Report how many lines in the data below hold "nennen", with no other words.

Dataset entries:
▼

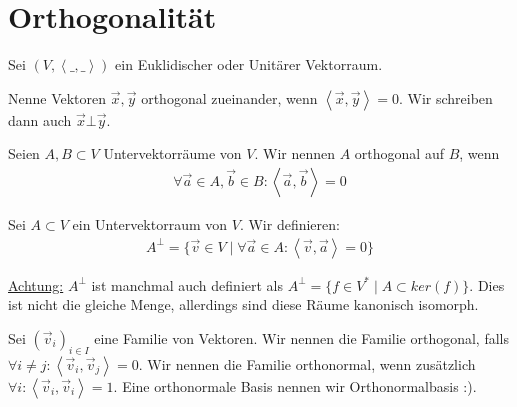 \documentclass{report}
\newcommand*{\newpar}{\par\vspace{\baselineskip}\noindent}
\newcommand{\ul}[1]{\underline{#1}}
\newcommand{\vv}{\vec{v}}
\newcommand{\vx}{\vec{x}}
\newcommand{\vy}{\vec{y}}
\newcommand{\scalar}[2]{\left\langle #1, #2 \right\rangle}
\begin{document}
\section{Orthogonalität}
Sei $(V, \scalar{\_}{\_})$ ein Euklidischer oder Unitärer Vektorraum.
\begin{definition}
 Nenne Vektoren $\vx, \vy$ orthogonal zueinander, wenn $\scalar{\vx}{\vy} = 0$. Wir schreiben dann auch $\vx \bot \vy$.
\end{definition}
\begin{definition}
 Seien $A, B \subset V$ Untervektorräume von $V$. Wir nennen $A$ orthogonal auf $B$, wenn
 \begin{align*}
  \forall \vec{a} \in A, \vec{b} \in B : \scalar{\vec{a}}{\vec{b}} = 0
 \end{align*}
\end{definition}
\begin{definition}
 Sei $A \subset V$ ein Untervektorraum von $V$. Wir definieren:
 \begin{align*}
  A^\bot = \{\vv \in V \mid \forall \vec{a} \in A : \scalar{\vv}{\vec{a}} = 0\}
 \end{align*}
\end{definition}
\newpar
\ul{Achtung:} $A^{\bot}$ ist manchmal auch definiert als $A^\bot = \{f \in V^* \mid A \subset ker(f)\}$. Dies ist nicht die gleiche Menge, allerdings sind diese Räume kanonisch isomorph.
\begin{definition}
 Sei $(\vv_i)_{i \in I}$ eine Familie von Vektoren. Wir nennen die Familie orthogonal, falls $\forall i \neq j : \scalar{\vv_i}{\vv_j} = 0$. Wir nennen die Familie orthonormal, wenn zusätzlich $\forall i : \scalar{\vv_i}{\vv_i} = 1$. Eine orthonormale Basis nennen wir Orthonormalbasis :).
\end{definition}
\end{document}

▲

Written solution
2